Сценарист и режиссер Владимир Непевный в своей киноленте исхитрился рассказать о художнике Кулакове, фактически никак не задействовав его реальные картины. Фильм преподносит нам Артиста в самом широком значении этого западного термина (artist), где живопись — лишь одна и далеко не самая главная часть самоотверженной борьбы за свободу творчества. Шутка ли дело — на раннем этапе карьеры, в середине 1950-х, Кулаков всерьез задумал ограбить ювелирный магазин, чтобы, создав надежный материальный тыл, спокойно писать картины. При этом страстный любитель искусства Ренессанса поступает не в художественный вуз, а в МГИМО — так легче добраться до Запада с его манящими арт-ценностями. Далее следует череда не менее взрывных историй: от хеппенингов в духе Поллока в Доме-музее Шаляпина под протекцией Ильи Цырлина, руководителя секции критики МОСХ (каковой из-за любви к андерграундному красавцу был уволен со всех постов), до переезда в Ленинград, донжуанских похождений и женитьбы на итальянке (любовь и судьба прямиком вели его на родину Рафаэля). В итоге мы получаем эксцентричного персонажа, который воспользовался оттепельной свободой на полную катушку и, словно Бендер в охоте за бриллиантами, вбежал на корабль истории с холстами-красками и обещаниями сказать новое слово в искусстве. Фильм заканчивается красноречивым фоторядом, где картины Михаила Кулакова, написанные в 2000-х, «позируют» на фоне умбрийских пейзажей — полное обретение гармонии с самим собой.

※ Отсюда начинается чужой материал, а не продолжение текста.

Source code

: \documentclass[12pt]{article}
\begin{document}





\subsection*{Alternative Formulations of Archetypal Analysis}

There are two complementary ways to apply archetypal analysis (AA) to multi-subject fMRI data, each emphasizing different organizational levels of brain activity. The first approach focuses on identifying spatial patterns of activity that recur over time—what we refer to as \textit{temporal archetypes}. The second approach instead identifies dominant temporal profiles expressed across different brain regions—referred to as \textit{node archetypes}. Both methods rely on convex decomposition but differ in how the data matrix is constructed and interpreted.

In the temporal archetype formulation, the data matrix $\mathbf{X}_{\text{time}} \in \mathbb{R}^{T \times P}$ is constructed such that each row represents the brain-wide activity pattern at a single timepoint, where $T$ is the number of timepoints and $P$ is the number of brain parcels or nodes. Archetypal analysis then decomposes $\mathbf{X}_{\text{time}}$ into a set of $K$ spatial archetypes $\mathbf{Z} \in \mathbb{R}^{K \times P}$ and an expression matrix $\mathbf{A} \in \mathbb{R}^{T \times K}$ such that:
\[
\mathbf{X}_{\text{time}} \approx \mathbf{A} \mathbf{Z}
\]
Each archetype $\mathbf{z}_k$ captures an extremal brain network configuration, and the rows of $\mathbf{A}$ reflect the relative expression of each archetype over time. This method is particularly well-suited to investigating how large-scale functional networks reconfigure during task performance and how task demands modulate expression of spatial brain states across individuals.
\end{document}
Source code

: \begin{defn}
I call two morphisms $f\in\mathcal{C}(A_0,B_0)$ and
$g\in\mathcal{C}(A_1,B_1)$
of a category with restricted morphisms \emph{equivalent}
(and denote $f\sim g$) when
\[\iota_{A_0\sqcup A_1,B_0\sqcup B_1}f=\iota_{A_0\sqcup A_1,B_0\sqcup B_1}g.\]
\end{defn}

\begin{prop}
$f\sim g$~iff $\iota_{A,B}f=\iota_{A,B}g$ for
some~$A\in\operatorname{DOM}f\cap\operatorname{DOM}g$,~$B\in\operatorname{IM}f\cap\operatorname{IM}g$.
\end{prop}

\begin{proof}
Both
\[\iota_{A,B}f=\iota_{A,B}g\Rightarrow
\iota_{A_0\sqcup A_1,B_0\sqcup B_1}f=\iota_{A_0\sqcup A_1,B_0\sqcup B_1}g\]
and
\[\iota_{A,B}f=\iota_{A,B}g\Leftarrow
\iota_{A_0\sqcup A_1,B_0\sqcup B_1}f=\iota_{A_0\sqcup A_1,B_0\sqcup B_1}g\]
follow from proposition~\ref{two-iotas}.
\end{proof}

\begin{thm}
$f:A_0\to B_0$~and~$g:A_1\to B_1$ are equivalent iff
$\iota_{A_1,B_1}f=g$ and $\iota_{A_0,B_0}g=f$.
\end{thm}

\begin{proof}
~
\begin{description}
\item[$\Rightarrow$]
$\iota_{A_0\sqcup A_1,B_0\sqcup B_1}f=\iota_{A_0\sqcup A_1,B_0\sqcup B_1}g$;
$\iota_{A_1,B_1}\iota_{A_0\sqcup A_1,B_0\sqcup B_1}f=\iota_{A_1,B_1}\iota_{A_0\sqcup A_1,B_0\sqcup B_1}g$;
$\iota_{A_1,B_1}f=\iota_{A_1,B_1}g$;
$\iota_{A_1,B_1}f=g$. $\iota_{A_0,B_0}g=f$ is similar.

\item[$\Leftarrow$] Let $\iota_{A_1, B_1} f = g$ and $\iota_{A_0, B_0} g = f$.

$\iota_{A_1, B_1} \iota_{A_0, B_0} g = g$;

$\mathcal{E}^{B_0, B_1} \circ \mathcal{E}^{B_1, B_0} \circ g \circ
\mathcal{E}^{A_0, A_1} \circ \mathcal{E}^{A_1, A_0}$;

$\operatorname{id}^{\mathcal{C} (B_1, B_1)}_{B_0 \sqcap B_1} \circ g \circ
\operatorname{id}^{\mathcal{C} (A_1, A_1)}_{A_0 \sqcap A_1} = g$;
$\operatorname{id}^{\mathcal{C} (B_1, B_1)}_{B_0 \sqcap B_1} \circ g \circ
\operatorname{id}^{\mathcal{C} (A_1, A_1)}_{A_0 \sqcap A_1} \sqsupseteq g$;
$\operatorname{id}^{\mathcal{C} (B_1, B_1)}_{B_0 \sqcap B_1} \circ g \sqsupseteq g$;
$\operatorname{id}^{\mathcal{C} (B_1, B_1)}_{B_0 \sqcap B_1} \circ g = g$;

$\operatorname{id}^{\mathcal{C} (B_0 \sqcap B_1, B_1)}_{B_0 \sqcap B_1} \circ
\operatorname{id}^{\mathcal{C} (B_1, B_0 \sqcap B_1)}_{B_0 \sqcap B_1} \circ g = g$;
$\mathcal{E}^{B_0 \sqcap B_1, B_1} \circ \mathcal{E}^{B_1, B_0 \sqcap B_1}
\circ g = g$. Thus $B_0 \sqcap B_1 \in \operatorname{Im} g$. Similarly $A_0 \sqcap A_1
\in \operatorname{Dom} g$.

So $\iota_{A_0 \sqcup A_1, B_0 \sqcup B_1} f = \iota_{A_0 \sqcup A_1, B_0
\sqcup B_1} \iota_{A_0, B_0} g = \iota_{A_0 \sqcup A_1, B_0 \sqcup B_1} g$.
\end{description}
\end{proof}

Совсем другой посыл у выставки, курируемой Андреем Ерофеевым. Здесь не в пример киношной спонтанности творчество Кулакова разложено по искусствоведческим полкам. Каждый зал в музейной анфиладе сообщает о стиле или направлении, в которые Михаил Кулаков врывался горящей кометой и с такой же быстротой выскакивал за установленные этими стилями пределы. Вот он активно подражает Поллоку, разбрызгивает краску и не скрывает источника вдохновения — для куратора это повод заявить о кулаковском первенстве на почве послевоенной советской абстракции. Потом, естественно, идут абстрактный экспрессионизм и ташизм. История искусств, по Кулакову, дрейфует в сторону символизма и мистических исканий (в одном из залов зритель наталкивается на масштабный иконостас из холстов, где шествуют персонажи с нимбами,— серия, посвященная 9-й симфонии Бетховена). Для подтверждения верности избранного пути вместе с работами Кулакова размещены выдающиеся произведения его соратников-нонконформистов — от Бориса Турецкого до Льва Кропивницкого, порой имеющих к герою выставки очень отдаленное отношение (керамика Николая Силиса).
Если совсем не знать американского и европейского контекста, выставка, созданная Андреем Ерофеевым, смотрится как откровение. Столь смелые, яркие, эффектные работы с таким пониманием материала и формы — большая редкость среди наших вечно мятущихся и неуверенных художников. Кулаков не боится решительно ничего — бросается на любую тему с энергией неофита. Проблема лишь в том, что стоит немного сменить оптику и увидеть те же самые произведения в контексте не только западного, но и советского модернизма, как они потеряют львиную долю своей суггестивности и окажутся парафразами чего-то уже виденного. В принципе то же самое когда-то говорили о Рафаэле — великом синтезаторе чужих открытий. И это для Михаила Кулакова был бы не самый последний комплимент.
На вернисаже Андрей Ерофеев идеально обозначил личностное и живописное кредо Кулакова: «Быть художником, но не быть советским человеком». Космополитизм в искусстве, когда «дух веет, где хочет»,— это и есть, по мысли куратора, главное достижение послесталинской оттепели, показанное и доказанное Кулаковым. Теперь выбор за современным зрителем — воспринять за чистую монету живописные эскапады и раствориться в этом буйстве холстов и красок либо, сохранив трезвый взгляд, отдать должное силе ренессансного героя, воспарившего над советской схоластикой.